= Child Maintenance Options =

UK information and support service

Child Maintenance Options is an information and support service that gives free and impartial help to separating or separated parents in Great Britain so they can make informed choices about child maintenance.

The service discusses the different options available to separated and separating families regarding child maintenance.

==About the service==
Child Maintenance Options gives separated parents the information they need to put in place the maintenance agreement most suited to their needs. This could be a family-based arrangement (also called private agreement), an arrangement made under the UK government’s statutory child maintenance scheme (currently managed by the Child Maintenance Service) or one enforced by a court Consent Order (or Minute of Agreement in Scotland).

It also has a variety of tools on its website to help separated parents make family-based arrangements. These include a discussion guide, a family-based arrangement pack, video case studies from parents who have used the service and a range of leaflets.

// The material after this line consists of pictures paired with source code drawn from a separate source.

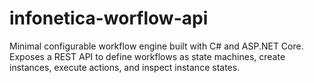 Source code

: # infonetica-worflow-api
Minimal configurable workflow engine built with C# and ASP.NET Core. Exposes a REST API to define workflows as state machines, create instances, execute actions, and inspect instance states.
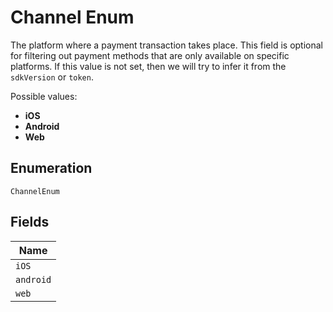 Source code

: 
# Channel Enum

The platform where a payment transaction takes place. This field is optional for filtering out payment methods that are only available on specific platforms. If this value is not set, then we will try to infer it from the `sdkVersion` or `token`.

Possible values:

* **iOS**
* **Android**
* **Web**

## Enumeration

`ChannelEnum`

## Fields

| Name |
|  --- |
| `iOS` |
| `android` |
| `web` |

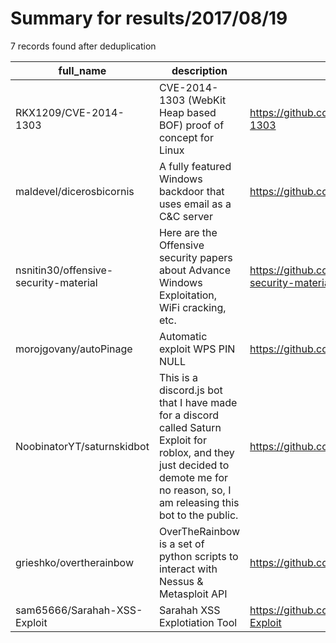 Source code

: 
# Summary for results/2017/08/19
    
7 records found after deduplication

| full_name | description | html_url | matched_list | matched_count | pushed_at | size | stargazers_count | language | forks_count | vul_ids |
|---------------------------------------|----------------------------------------------------------------------------------------------------------------------------------------------------------------------------------------|----------------------------------------------------------|----------------------------------|-----------------|---------------------------|--------|--------------------|------------|---------------|-------------------|
| RKX1209/CVE-2014-1303 | CVE-2014-1303 (WebKit Heap based BOF) proof of concept for Linux | https://github.com/RKX1209/CVE-2014-1303 | ['cve poc', 'cve-2'] | 2 | 2017-08-19 06:49:15+00:00 | 53 | 20 | JavaScript | 2 | ['CVE-2014-1303'] |
| maldevel/dicerosbicornis | A fully featured Windows backdoor that uses email as a C&C server | https://github.com/maldevel/dicerosbicornis | ['shellcode'] | 1 | 2017-08-19 12:54:38+00:00 | 33 | 9 | Python | 10 | [] |
| nsnitin30/offensive-security-material | Here are the Offensive security papers about Advance Windows Exploitation, WiFi cracking, etc. | https://github.com/nsnitin30/offensive-security-material | ['exploit'] | 1 | 2017-08-19 07:40:48+00:00 | 0 | 2 | | 0 | [] |
| morojgovany/autoPinage | Automatic exploit WPS PIN NULL | https://github.com/morojgovany/autoPinage | ['exploit'] | 1 | 2017-08-19 13:51:15+00:00 | 6 | 1 | Shell | 2 | [] |
| NoobinatorYT/saturnskidbot | This is a discord.js bot that I have made for a discord called Saturn Exploit for roblox, and they just decided to demote me for no reason, so, I am releasing this bot to the public. | https://github.com/NoobinatorYT/saturnskidbot | ['exploit'] | 1 | 2017-08-19 14:49:49+00:00 | 7 | 2 | JavaScript | 0 | [] |
| grieshko/overtherainbow | OverTheRainbow is a set of python scripts to interact with Nessus & Metasploit API | https://github.com/grieshko/overtherainbow | ['metasploit module OR payload'] | 1 | 2017-08-19 16:54:02+00:00 | 18 | 0 | Python | 0 | [] |
| sam65666/Sarahah-XSS-Exploit | Sarahah XSS Explotiation Tool | https://github.com/sam65666/Sarahah-XSS-Exploit | ['exploit'] | 1 | 2017-08-19 18:50:51+00:00 | 6 | 5 | Python | 5 | [] |
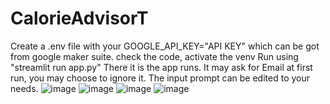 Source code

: # CalorieAdvisorT
Create a .env file with your GOOGLE_API_KEY="API KEY" which can be got from google maker suite.
check the code, activate the venv 
Run using "streamlit run app.py"
There it is the app runs.
It may ask for Email at first run, you may choose to ignore it.
The input prompt can be edited to your needs.
![image](https://github.com/SaiPartha20/CalorieAdvisorT/assets/143248083/a1ba1c30-9ee2-47e7-9b54-0ed31b12bd0b)
![image](https://github.com/SaiPartha20/CalorieAdvisorT/assets/143248083/d374bf85-6432-4cf7-a483-b4d6b8d9f818)
![image](https://github.com/SaiPartha20/CalorieAdvisorT/assets/143248083/eadf96e6-8c85-4908-83f2-4f7c84a9b199)
![image](https://github.com/SaiPartha20/CalorieAdvisorT/assets/143248083/a0d48c62-871e-4fcc-99f1-c27b0e93f1a4)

The service can also give customers an estimated calculation of the amount of maintenance that would be payable if they used the Child Maintenance Service. The estimate is based on the Child Maintenance Service’s own formula, which takes account of factors like shared care, income and other children. Parents can use their estimate as the basis for working out an appropriate maintenance amount between themselves. The service also has an online child maintenance calculator that anyone can use.

The service also helps with a range of wider separation issues like housing, childcare, legal issues and debt and has links to other organisations and support services that it recommends to customers.

As well as separated and separating parents, the service is available to grandparents and other relatives and friends of separated families, people with a professional interest in finding out more about child maintenance, and others.

==History of Child Maintenance Options==
In July 2006, Sir David Henshaw reported on his findings following the fundamental review of the UK’s child support systems that he had carried out over the previous six months.

One of the Henshaw Report’s recommendations was that any government strategy on child support should include as one of its key principles the provision of information and support to help parents meet their child maintenance responsibilities.

The Child Maintenance and Enforcement Commission was established in 2008 and is currently responsible for the child maintenance system in Great Britain. It has a primary objective to maximise the number of effective child maintenance arrangements in place and a statutory duty to provide an information and guidance service. Child Maintenance Options was launched in July 2008 to meet this statutory duty.

Around 200 experts work at Child Maintenance Options answering people’s queries on the phone, by e-mail, via the live chat service on their website or providing face-to-face support when needed.

In 2010, Child Maintenance Options ran a national promotional campaign, involving TV, radio, online and print advertising. This generated 66,500 calls to the service showing a growing demand for this type of support.

==Impact of Child Maintenance Options==
As of September 2010, Child Maintenance Options had handled more than 500,000 successful contacts (defined as a meaningful conversation about child maintenance) and had more than a million hits on its website.

As at March 2011 around 91,000 children were benefiting from a family-based arrangement set up by separated parents after contact with the service.

The success of the Options service was further demonstrated in 2010 by its success in winning the Contact Centre Association Global Service Excellence award for Best Outsourcing Partnership, as well as being shortlisted to the final three for the Best Public Service award at the 2010 Civil Service Awards.